Data collection surrounds our modern lives. By 2020 there will be an estimated 30 billion devices collecting data around the world and the volume, structure and scale of them poses one of the biggest challenges for modern statistics. It may be smart phones packed full of sensors measuring your health, location and the weather or connected cars driving past roadside monitors measuring traffic volumes or air quality.


Consider also the thousands of sensors on individual oil wells, taking measurements to maintain safety and security.  In the world of ‘big data’, massive streams of information are now being generated and collected at an unprecedented scale. Being able to interpret and take advantage of all of this data will lead to great economic and societal benefits – providing advances in areas such as e-health and communications and enabling more of us to lead healthier and more productive lives. At present, the tools available to do this do not allow us to analyse the quality of what we need in an appropriate time scale.  


‘StatScale: Statistical Scalability for Streaming Data’ is a £3.4m programme, developing new ways to interpret this being generated continuously all around us.
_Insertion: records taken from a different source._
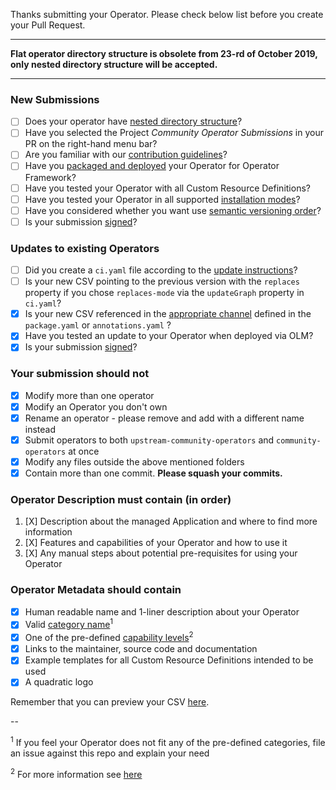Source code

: Thanks submitting your Operator. Please check below list before you create your Pull Request.

*************************************************
**Flat operator directory structure is obsolete from 23-rd of October 2019, only nested directory structure will be accepted.**
*************************************************

### New Submissions

* [ ] Does your operator have [nested directory structure](https://github.com/operator-framework/community-operators/blob/master/docs/contributing.md#create-a-bundle)?
* [ ] Have you selected the Project *Community Operator Submissions* in your PR on the right-hand menu bar?
* [ ] Are you familiar with our [contribution guidelines](https://github.com/operator-framework/community-operators/blob/master/docs/contributing.md)?
* [ ] Have you [packaged and deployed](https://github.com/operator-framework/community-operators/blob/master/docs/testing-operators.md) your Operator for Operator Framework?
* [ ] Have you tested your Operator with all Custom Resource Definitions?
* [ ] Have you tested your Operator in all supported [installation modes](https://github.com/operator-framework/operator-lifecycle-manager/blob/master/doc/design/building-your-csv.md#operator-metadata)?
* [ ] Have you considered whether you want use [semantic versioning order](https://github.com/operator-framework/community-operators/blob/master/docs/contributing.md#updating-your-existing-operator)?
* [ ] Is your submission [signed](https://github.com/operator-framework/community-operators/blob/master/docs/contributing.md#sign-your-work)?

### Updates to existing Operators

* [ ] Did you create a `ci.yaml` file according to the [update instructions](https://github.com/operator-framework/community-operators/blob/master/docs/contributing.md#updating-your-existing-operator)?
* [ ] Is your new CSV pointing to the previous version with the `replaces` property if you chose `replaces-mode` via the `updateGraph` property in `ci.yaml`?
* [X] Is your new CSV referenced in the [appropriate channel](https://github.com/operator-framework/community-operators/blob/master/docs/contributing.md#bundle-format) defined in the `package.yaml` or `annotations.yaml` ?
* [X] Have you tested an update to your Operator when deployed via OLM?
* [X] Is your submission [signed](https://github.com/operator-framework/community-operators/blob/master/docs/contributing.md#sign-your-work)?

### Your submission should not

* [X] Modify more than one operator
* [X] Modify an Operator you don't own
* [X] Rename an operator - please remove and add with a different name instead
* [X] Submit operators to both `upstream-community-operators` and `community-operators` at once
* [X] Modify any files outside the above mentioned folders
* [X] Contain more than one commit. **Please squash your commits.**

### Operator Description must contain (in order)

1. [X] Description about the managed Application and where to find more information
2. [X] Features and capabilities of your Operator and how to use it
3. [X] Any manual steps about potential pre-requisites for using your Operator

### Operator Metadata should contain

* [X] Human readable name and 1-liner description about your Operator
* [X] Valid [category name](https://github.com/operator-framework/community-operators/blob/master/docs/required-fields.md#categories)<sup>1</sup>
* [X] One of the pre-defined [capability levels](https://github.com/operator-framework/operator-courier/blob/4d1a25d2c8d52f7de6297ec18d8afd6521236aa2/operatorcourier/validate.py#L556)<sup>2</sup>
* [X] Links to the maintainer, source code and documentation
* [X] Example templates for all Custom Resource Definitions intended to be used
* [X] A quadratic logo

Remember that you can preview your CSV [here](https://operatorhub.io/preview).

--

<sup>1</sup> If you feel your Operator does not fit any of the pre-defined categories, file an issue against this repo and explain your need

<sup>2</sup> For more information see [here](https://github.com/operator-framework/operator-sdk/blob/master/doc/images/operator-capability-level.svg)
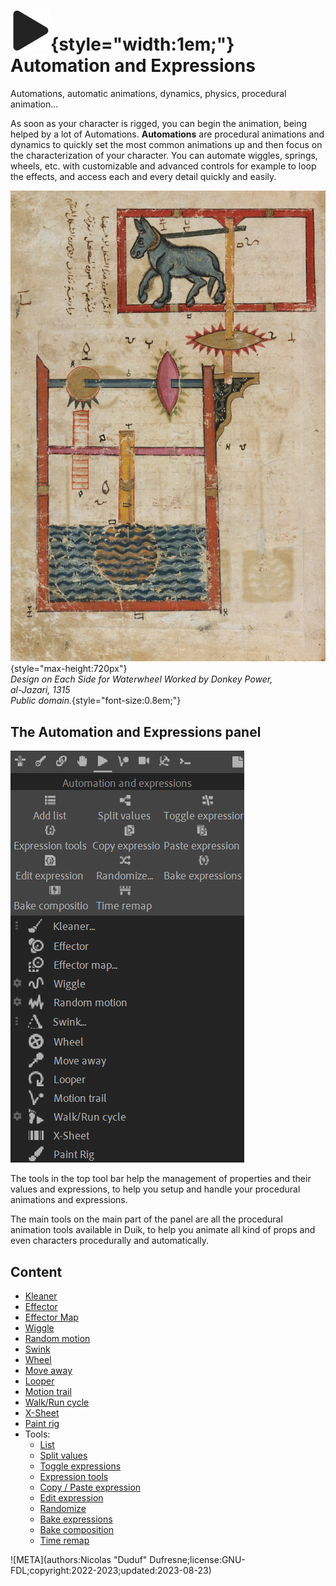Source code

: # ![](../../img/duik/icons/automation.svg){style="width:1em;"} Automation and Expressions

Automations, automatic animations, dynamics, physics, procedural animation...

As soon as your character is rigged, you can begin the animation, being helped by a lot of Automations. **Automations** are procedural animations and dynamics to quickly set the most common animations up and then focus on the characterization of your character. You can automate wiggles, springs, wheels, etc. with customizable and advanced controls for example to loop the effects, and access each and every detail quickly and easily.

![](../../img/illustration/Design_on_Each_Side_for_Waterwheel_Worked_by_Donkey_Power_Folio_from_a_Book_of_the_Knowledge_of_Ingenious_Mechanical_Devices_by_al-Jazari_MET_DT221792.jpg){style="max-height:720px"}  
*Design on Each Side for Waterwheel Worked by Donkey Power,  
al-Jazari, 1315   
Public domain.*{style="font-size:0.8em;"}

## The Automation and Expressions panel

![](../../img/duik/automation/panel.png)

The tools in the top tool bar help the management of properties and their values and expressions, to help you setup and handle your procedural animations and expressions.

The main tools on the main part of the panel are all the procedural animation tools available in Duik, to help you animate all kind of props and even characters procedurally and automatically.

## Content

- [Kleaner](kleaner.md)
- [Effector](effector.md)
- [Effector Map](effector-map.md)
- [Wiggle](wiggle.md)
- [Random motion](random-motion.md)
- [Swink](swink.md)
- [Wheel](wheel.md)
- [Move away](move-away.md)
- [Looper](looper.md)
- [Motion trail](motion-trail.md)
- [Walk/Run cycle](walk-run.md)
- [X-Sheet](x-sheet.md)
- [Paint rig](paint-rig.md)
- Tools:  
    - [List](tools/list.md)
    - [Split values](tools/split.md)
    - [Toggle expressions](tools/remove-expressions.md)
    - [Expression tools](tools/expressions-tools.md)
    - [Copy / Paste expression](tools/copy.md)
    - [Edit expression](tools/edit.md)
    - [Randomize](tools/randomize.md)
    - [Bake expressions](tools/bake.md)
    - [Bake composition](tools/bake-comp.md)
    - [Time remap](tools/time-remap.md)


![META](authors:Nicolas "Duduf" Dufresne;license:GNU-FDL;copyright:2022-2023;updated:2023-08-23)
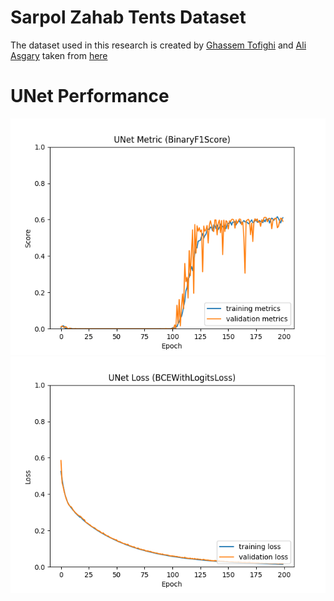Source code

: # Sarpol Zahab Tents Dataset

The dataset used in this research is created by [Ghassem Tofighi](https://ghassem.com) and [Ali Asgary](https://profiles.laps.yorku.ca/profiles/asgary/) taken from [here](https://github.com/tofighi/sarpol-zahab-tents)

# UNet Performance
![plot](model_metric_BinaryF1Score.png)
![plot](model_loss_BCEWithLogitsLoss.png)
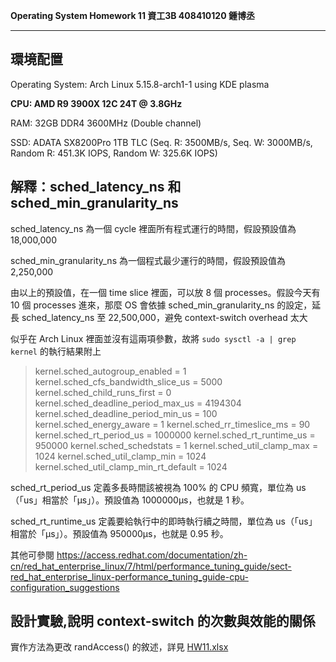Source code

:**Operating System Homework 11  資工3B 408410120 鍾博丞**

-----------------------------------------

## 環境配置

Operating System: Arch Linux 5.15.8-arch1-1 using KDE plasma

**CPU: AMD R9 3900X 12C 24T @ 3.8GHz**

RAM: 32GB DDR4 3600MHz (Double channel)

SSD: ADATA SX8200Pro 1TB TLC (Seq. R: 3500MB/s, Seq. W: 3000MB/s, Random R: 451.3K IOPS, Random W: 325.6K IOPS)

## 解釋：sched_latency_ns 和 sched_min_granularity_ns

sched_latency_ns 為一個 cycle 裡面所有程式運行的時間，假設預設值為 18,000,000

sched_min_granularity_ns 為一個程式最少運行的時間，假設預設值為 2,250,000

由以上的預設值，在一個 time slice 裡面，可以放 8 個 processes。假設今天有 10 個 processes 進來，那麼 OS 會依據 sched_min_granularity_ns 的設定，延長 sched_latency_ns 至 22,500,000，避免 context-switch overhead 太大

似乎在 Arch Linux 裡面並沒有這兩項參數，故將 `sudo sysctl -a | grep kernel` 的執行結果附上

>kernel.sched_autogroup_enabled = 1 
>kernel.sched_cfs_bandwidth_slice_us = 5000 
>kernel.sched_child_runs_first = 0 
>kernel.sched_deadline_period_max_us = 4194304 
>kernel.sched_deadline_period_min_us = 100 
>kernel.sched_energy_aware = 1 
>kernel.sched_rr_timeslice_ms = 90 
>kernel.sched_rt_period_us = 1000000 
>kernel.sched_rt_runtime_us = 950000 
>kernel.sched_schedstats = 1 
>kernel.sched_util_clamp_max = 1024 
>kernel.sched_util_clamp_min = 1024 
>kernel.sched_util_clamp_min_rt_default = 1024

sched_rt_period_us 定義多長時間該被視為 100% 的 CPU 頻寬，單位為 us（「us」相當於「µs」）。預設值為 1000000µs，也就是 1 秒。

sched_rt_runtime_us 定義要給執行中的即時執行續之時間，單位為 us（「us」相當於「µs」）。預設值為 950000µs，也就是 0.95 秒。

其他可參閱 https://access.redhat.com/documentation/zh-cn/red_hat_enterprise_linux/7/html/performance_tuning_guide/sect-red_hat_enterprise_linux-performance_tuning_guide-cpu-configuration_suggestions

## 設計實驗,說明 context-switch 的次數與效能的關係

實作方法為更改 randAccess() 的敘述，詳見 [HW11.xlsx](./HW11.xlsx)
A collaboration between both Lancaster University and University of Cambridge, the six year programme involves research with industrial partners including AstraZeneca, BT and Shell UK, and includes £2.8m funding from EPSRC. StatScale benefits from its significant partnerships with industry and these collaborations help inform StatScale’s research agenda and support the research to make a direct economic and societal benefit. 

Our industrial partners and the Office for National Statistics have agreed to trial the new methods that emerge from the programme, so that they can be rapidly tested and refined in real-world situations. StatScale’s theoretical and methodological work will form the basis of the next generation of scalable statistical algorithms. This is essential to ensure the UK’s competitive edge in science and technological industries. From smart watches to instrumented oil fields, ScatScale will have individual, national and global effects. 

The programme is led by Professors Idris Eckley and Paul Fearnhead from Lancaster University, and Professor Richard Samworth  and Dr Rajen Shah at the University of Cambridge. 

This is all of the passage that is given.